• Task description: In the entries below, find the line containing "recover a smooth" and the line containing "confirm the efficiency". Copy those two lines and everything between them exactly, and only that.

• The data:
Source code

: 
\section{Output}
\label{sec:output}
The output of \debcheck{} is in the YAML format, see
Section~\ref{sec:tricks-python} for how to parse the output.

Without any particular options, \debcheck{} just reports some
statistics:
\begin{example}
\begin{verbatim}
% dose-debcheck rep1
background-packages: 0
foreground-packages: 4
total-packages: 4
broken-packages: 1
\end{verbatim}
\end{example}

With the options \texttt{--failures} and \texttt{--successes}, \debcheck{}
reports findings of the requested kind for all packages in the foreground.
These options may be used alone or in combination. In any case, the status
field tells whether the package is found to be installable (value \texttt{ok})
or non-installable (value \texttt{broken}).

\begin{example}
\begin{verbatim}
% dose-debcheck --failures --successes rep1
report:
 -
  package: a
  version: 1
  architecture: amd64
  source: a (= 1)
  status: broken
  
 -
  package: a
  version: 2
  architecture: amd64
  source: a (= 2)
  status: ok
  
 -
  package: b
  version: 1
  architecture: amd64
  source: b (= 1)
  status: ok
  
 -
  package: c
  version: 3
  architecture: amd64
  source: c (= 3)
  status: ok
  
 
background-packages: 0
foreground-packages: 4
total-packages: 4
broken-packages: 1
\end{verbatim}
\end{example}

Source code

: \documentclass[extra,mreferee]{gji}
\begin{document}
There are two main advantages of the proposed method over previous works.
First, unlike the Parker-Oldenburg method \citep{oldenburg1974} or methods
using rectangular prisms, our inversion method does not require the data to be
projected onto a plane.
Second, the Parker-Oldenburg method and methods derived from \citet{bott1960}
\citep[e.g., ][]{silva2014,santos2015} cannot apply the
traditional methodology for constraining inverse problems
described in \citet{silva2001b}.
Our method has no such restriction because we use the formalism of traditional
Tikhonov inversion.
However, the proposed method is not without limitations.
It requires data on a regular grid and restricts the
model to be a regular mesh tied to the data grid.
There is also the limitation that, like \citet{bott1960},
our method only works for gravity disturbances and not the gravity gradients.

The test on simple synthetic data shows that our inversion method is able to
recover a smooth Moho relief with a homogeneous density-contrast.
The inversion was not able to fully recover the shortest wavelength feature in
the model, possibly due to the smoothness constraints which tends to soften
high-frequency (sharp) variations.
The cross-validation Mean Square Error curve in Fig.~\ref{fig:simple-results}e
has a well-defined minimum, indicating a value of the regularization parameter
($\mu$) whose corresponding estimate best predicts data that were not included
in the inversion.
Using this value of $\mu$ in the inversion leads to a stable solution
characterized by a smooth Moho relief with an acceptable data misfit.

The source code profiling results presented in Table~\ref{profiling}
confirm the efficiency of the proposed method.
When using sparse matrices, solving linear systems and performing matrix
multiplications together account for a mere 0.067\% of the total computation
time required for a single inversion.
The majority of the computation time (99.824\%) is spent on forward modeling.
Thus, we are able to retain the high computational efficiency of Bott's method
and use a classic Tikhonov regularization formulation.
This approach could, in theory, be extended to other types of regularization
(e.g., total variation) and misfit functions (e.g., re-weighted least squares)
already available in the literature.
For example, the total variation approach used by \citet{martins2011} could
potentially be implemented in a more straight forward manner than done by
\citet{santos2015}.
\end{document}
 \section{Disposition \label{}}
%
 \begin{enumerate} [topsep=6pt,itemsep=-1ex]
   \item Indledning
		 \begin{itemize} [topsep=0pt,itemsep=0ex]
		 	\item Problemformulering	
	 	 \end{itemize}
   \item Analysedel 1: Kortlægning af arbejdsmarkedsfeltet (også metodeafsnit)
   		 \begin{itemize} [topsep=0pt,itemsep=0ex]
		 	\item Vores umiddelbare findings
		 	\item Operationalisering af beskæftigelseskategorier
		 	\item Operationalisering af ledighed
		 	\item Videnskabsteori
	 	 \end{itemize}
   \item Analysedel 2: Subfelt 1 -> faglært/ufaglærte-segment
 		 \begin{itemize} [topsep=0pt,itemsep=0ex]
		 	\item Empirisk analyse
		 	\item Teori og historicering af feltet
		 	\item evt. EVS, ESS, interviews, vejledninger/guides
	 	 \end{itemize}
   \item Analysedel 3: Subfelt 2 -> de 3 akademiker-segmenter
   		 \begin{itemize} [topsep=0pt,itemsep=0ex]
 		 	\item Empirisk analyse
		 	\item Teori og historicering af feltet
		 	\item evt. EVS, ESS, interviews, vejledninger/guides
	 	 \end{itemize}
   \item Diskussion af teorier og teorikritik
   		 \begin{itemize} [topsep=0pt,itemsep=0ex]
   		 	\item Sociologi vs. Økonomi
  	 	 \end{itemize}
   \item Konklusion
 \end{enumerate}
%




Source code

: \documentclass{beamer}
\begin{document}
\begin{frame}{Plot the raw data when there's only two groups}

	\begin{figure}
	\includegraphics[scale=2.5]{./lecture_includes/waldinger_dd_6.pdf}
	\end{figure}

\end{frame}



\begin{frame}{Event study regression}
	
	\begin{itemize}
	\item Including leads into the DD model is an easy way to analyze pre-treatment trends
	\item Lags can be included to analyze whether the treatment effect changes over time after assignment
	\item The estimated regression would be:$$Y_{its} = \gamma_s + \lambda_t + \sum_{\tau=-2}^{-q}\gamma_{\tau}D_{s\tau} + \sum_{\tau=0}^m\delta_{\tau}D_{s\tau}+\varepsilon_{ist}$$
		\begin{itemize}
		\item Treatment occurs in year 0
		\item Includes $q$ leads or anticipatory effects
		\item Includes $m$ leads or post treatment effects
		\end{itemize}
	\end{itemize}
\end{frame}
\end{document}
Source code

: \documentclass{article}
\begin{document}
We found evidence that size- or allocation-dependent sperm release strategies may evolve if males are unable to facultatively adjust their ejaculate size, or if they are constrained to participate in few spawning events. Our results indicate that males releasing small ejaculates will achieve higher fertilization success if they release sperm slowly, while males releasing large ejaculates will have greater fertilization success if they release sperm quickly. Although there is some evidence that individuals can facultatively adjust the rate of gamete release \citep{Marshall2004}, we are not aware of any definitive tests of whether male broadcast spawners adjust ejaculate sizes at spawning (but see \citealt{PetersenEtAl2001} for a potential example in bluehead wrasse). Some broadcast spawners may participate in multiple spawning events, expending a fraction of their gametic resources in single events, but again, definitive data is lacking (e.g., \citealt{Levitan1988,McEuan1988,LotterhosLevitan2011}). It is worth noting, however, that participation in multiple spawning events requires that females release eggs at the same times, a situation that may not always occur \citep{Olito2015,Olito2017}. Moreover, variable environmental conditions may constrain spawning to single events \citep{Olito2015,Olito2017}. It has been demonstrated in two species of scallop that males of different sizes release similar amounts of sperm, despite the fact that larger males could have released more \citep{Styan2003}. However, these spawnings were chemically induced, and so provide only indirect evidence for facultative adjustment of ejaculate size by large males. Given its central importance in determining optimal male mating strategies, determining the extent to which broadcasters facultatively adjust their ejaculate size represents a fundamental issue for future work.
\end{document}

• Task response:
recover a smooth Moho relief with a homogeneous density-contrast.
The inversion was not able to fully recover the shortest wavelength feature in
the model, possibly due to the smoothness constraints which tends to soften
high-frequency (sharp) variations.
The cross-validation Mean Square Error curve in Fig.~\ref{fig:simple-results}e
has a well-defined minimum, indicating a value of the regularization parameter
($\mu$) whose corresponding estimate best predicts data that were not included
in the inversion.
Using this value of $\mu$ in the inversion leads to a stable solution
characterized by a smooth Moho relief with an acceptable data misfit.

The source code profiling results presented in Table~\ref{profiling}
confirm the efficiency of the proposed method.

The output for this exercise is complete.